期刊名称:Proceedings of the National Academy of Sciences
印刷版ISSN:0027-8424
电子版ISSN:1091-6490
出版年度:2022
卷号:119
期号:1
DOI:10.1073/pnas.2107431118
语种:English
出版社:The National Academy of Sciences of the United States of America
摘要:Significance
Surface-bound odor trail tracking is critical for the survival of terrestrial animals dependent on olfaction. Little is known about how animals track trails at the algorithmic level. In the present study, we propose that a tracking animal maintains a noisy estimate of where the trail is headed based on its past contacts with the trail. We show that virtual agents trained to exploit this strategy reproduce the tracking patterns of ants and rodents. The observed patterns emerge simply as a consequence of common geometric constraints, which also impose fundamental limits on how quickly an animal can track trails. A series of experiments is proposed to quantify how past experience and trail statistics shape tracking behavior.
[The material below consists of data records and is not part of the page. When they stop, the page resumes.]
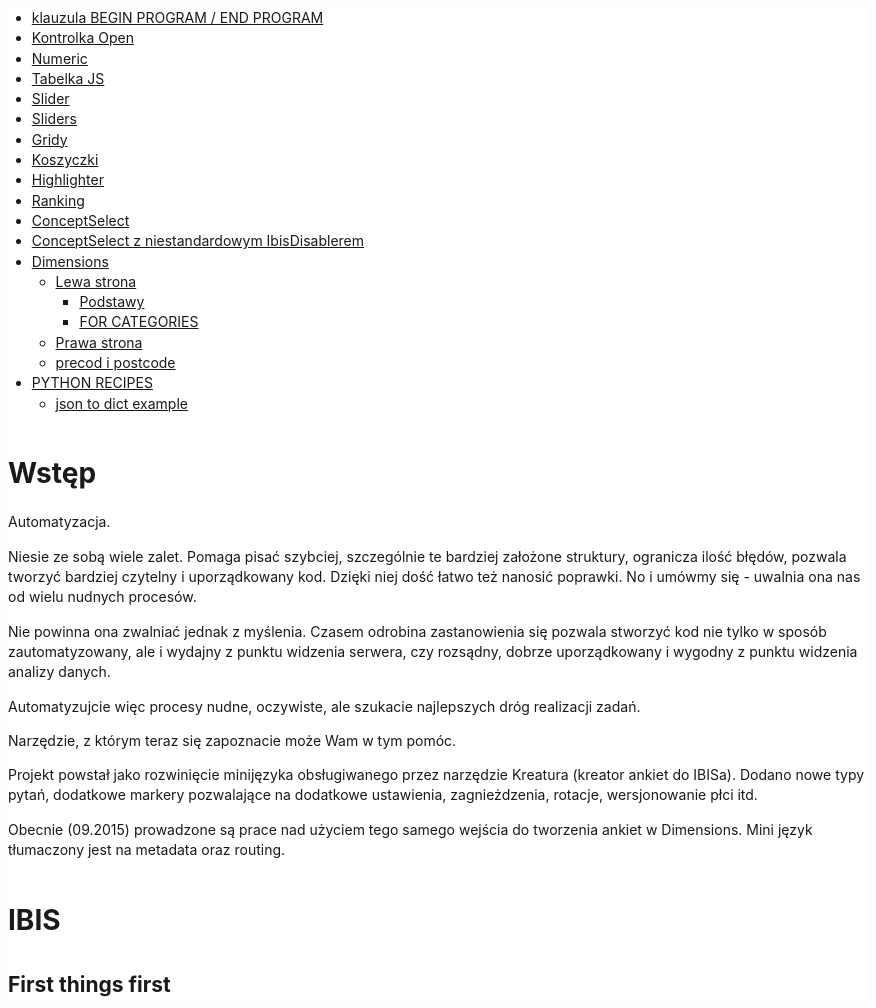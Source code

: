   - [klauzula BEGIN PROGRAM / END PROGRAM](#klauzula-begin-program--end-program)
  - [Kontrolka Open](#kontrolka-open)
  - [Numeric](#numeric)
  - [Tabelka JS](#tabelka-js)
  - [Slider](#slider)
  - [Sliders](#sliders)
  - [Gridy](#gridy)
  - [Koszyczki](#koszyczki)
  - [Highlighter](#highlighter)
  - [Ranking](#ranking)
  - [ConceptSelect](#conceptselect)
  - [ConceptSelect z niestandardowym IbisDisablerem](#conceptselect-z-niestandardowym-ibisdisablerem)
- [Dimensions](#dimensions)
  - [Lewa strona](#lewa-strona)
    - [Podstawy](#podstawy)
    - [FOR CATEGORIES](#for-categories)
  - [Prawa strona](#prawa-strona)
  - [precod i postcode](#precod-i-postcode)
- [PYTHON RECIPES](#python-recipes)
  - [json to dict example](#json-to-dict-example)



<a name="wstęp"></a>
# Wstęp

Automatyzacja. 

Niesie ze sobą wiele zalet. Pomaga pisać szybciej, szczególnie te bardziej założone struktury, ogranicza ilość błędów, pozwala tworzyć bardziej  czytelny i uporządkowany kod. Dzięki niej dość łatwo też nanosić poprawki. No i umówmy się - uwalnia ona nas od wielu nudnych procesów.

Nie powinna ona zwalniać jednak z myślenia. Czasem odrobina zastanowienia się pozwala stworzyć kod nie tylko w sposób zautomatyzowany, ale i wydajny z punktu widzenia serwera, czy rozsądny, dobrze uporządkowany i wygodny z punktu widzenia analizy danych.

Automatyzujcie więc procesy nudne, oczywiste, ale szukacie najlepszych dróg realizacji zadań.

Narzędzie, z którym teraz się zapoznacie może Wam w tym pomóc.

Projekt powstał jako rozwinięcie minijęzyka obsługiwanego przez narzędzie Kreatura (kreator ankiet do IBISa). Dodano nowe typy pytań, dodatkowe markery pozwalające na dodatkowe ustawienia, zagnieżdzenia, rotacje, wersjonowanie płci itd.

Obecnie (09.2015) prowadzone są prace nad użyciem tego samego wejścia do tworzenia ankiet w Dimensions. Mini język tłumaczony jest na metadata oraz routing.

<a name="ibis"></a>
# IBIS
<a name="first-things-first"></a>
## First things first
 
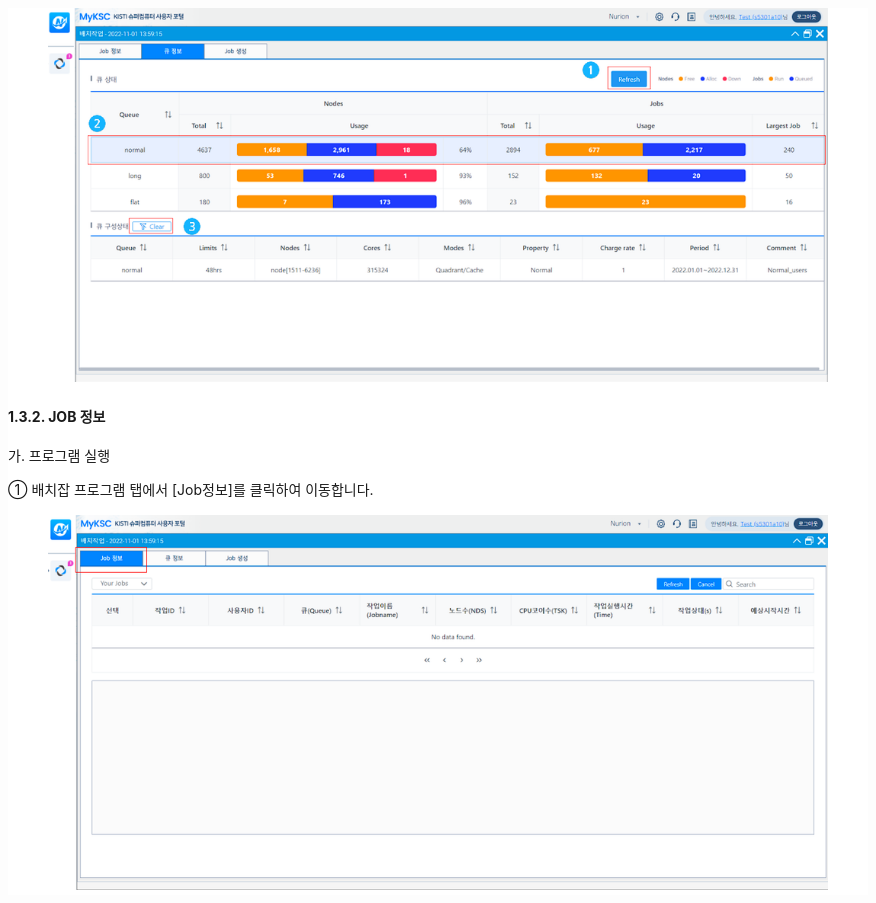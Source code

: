 <figure><img src="../../.gitbook/assets/image9.png" alt=""><figcaption></figcaption></figure>



#### &#x20;1.3.2. JOB 정보

가.   프로그램 실행

① 배치잡 프로그램 탭에서 \[Job정보]를 클릭하여 이동합니다.

<figure><img src="../../.gitbook/assets/image10.png" alt=""><figcaption></figcaption></figure>
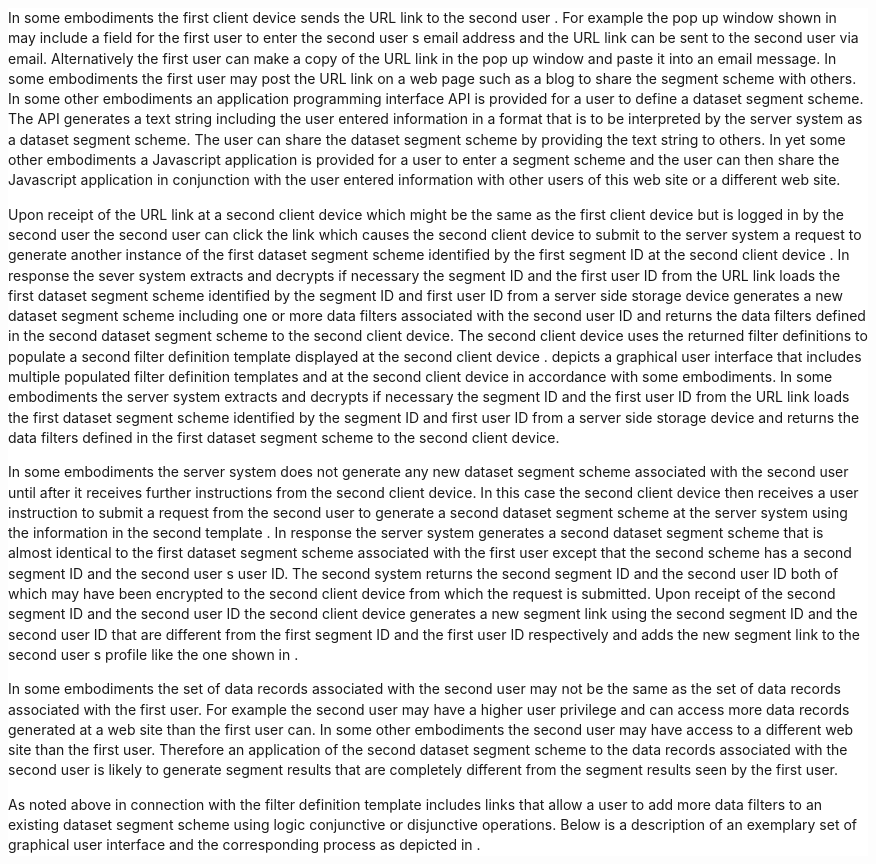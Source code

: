 In some embodiments the first client device sends the URL link to the second user . For example the pop up window shown in may include a field for the first user to enter the second user s email address and the URL link can be sent to the second user via email. Alternatively the first user can make a copy of the URL link in the pop up window and paste it into an email message. In some embodiments the first user may post the URL link on a web page such as a blog to share the segment scheme with others. In some other embodiments an application programming interface API is provided for a user to define a dataset segment scheme. The API generates a text string including the user entered information in a format that is to be interpreted by the server system as a dataset segment scheme. The user can share the dataset segment scheme by providing the text string to others. In yet some other embodiments a Javascript application is provided for a user to enter a segment scheme and the user can then share the Javascript application in conjunction with the user entered information with other users of this web site or a different web site.

Upon receipt of the URL link at a second client device which might be the same as the first client device but is logged in by the second user the second user can click the link which causes the second client device to submit to the server system a request to generate another instance of the first dataset segment scheme identified by the first segment ID at the second client device . In response the sever system extracts and decrypts if necessary the segment ID and the first user ID from the URL link loads the first dataset segment scheme identified by the segment ID and first user ID from a server side storage device generates a new dataset segment scheme including one or more data filters associated with the second user ID and returns the data filters defined in the second dataset segment scheme to the second client device. The second client device uses the returned filter definitions to populate a second filter definition template displayed at the second client device . depicts a graphical user interface that includes multiple populated filter definition templates and at the second client device in accordance with some embodiments. In some embodiments the server system extracts and decrypts if necessary the segment ID and the first user ID from the URL link loads the first dataset segment scheme identified by the segment ID and first user ID from a server side storage device and returns the data filters defined in the first dataset segment scheme to the second client device.

In some embodiments the server system does not generate any new dataset segment scheme associated with the second user until after it receives further instructions from the second client device. In this case the second client device then receives a user instruction to submit a request from the second user to generate a second dataset segment scheme at the server system using the information in the second template . In response the server system generates a second dataset segment scheme that is almost identical to the first dataset segment scheme associated with the first user except that the second scheme has a second segment ID and the second user s user ID. The second system returns the second segment ID and the second user ID both of which may have been encrypted to the second client device from which the request is submitted. Upon receipt of the second segment ID and the second user ID the second client device generates a new segment link using the second segment ID and the second user ID that are different from the first segment ID and the first user ID respectively and adds the new segment link to the second user s profile like the one shown in .

In some embodiments the set of data records associated with the second user may not be the same as the set of data records associated with the first user. For example the second user may have a higher user privilege and can access more data records generated at a web site than the first user can. In some other embodiments the second user may have access to a different web site than the first user. Therefore an application of the second dataset segment scheme to the data records associated with the second user is likely to generate segment results that are completely different from the segment results seen by the first user.

As noted above in connection with the filter definition template includes links that allow a user to add more data filters to an existing dataset segment scheme using logic conjunctive or disjunctive operations. Below is a description of an exemplary set of graphical user interface and the corresponding process as depicted in .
Ants, mice, and dogs often use surface-bound scent trails to establish navigation routes or to find food and mates, yet their tracking strategies remain poorly understood. Chemotaxis-based strategies cannot explain casting, a characteristic sequence of wide oscillations with increasing amplitude performed upon sustained loss of contact with the trail. We propose that tracking animals have an intrinsic, geometric notion of continuity, allowing them to exploit past contacts with the trail to form an estimate of where it is headed. This estimate and its uncertainty form an angular sector, and the emergent search patterns resemble a “sector search.” Reinforcement learning agents trained to execute a sector search recapitulate the various phases of experimentally observed tracking behavior. We use ideas from polymer physics to formulate a statistical description of trails and show that search geometry imposes basic limits on how quickly animals can track trails. By formulating trail tracking as a Bellman-type sequential optimization problem, we quantify the geometric elements of optimal sector search strategy, effectively explaining why and when casting is necessary. We propose a set of experiments to infer how tracking animals acquire, integrate, and respond to past information on the tracked trail. More generally, we define navigational strategies relevant for animals and biomimetic robots and formulate trail tracking as a behavioral paradigm for learning, memory, and planning.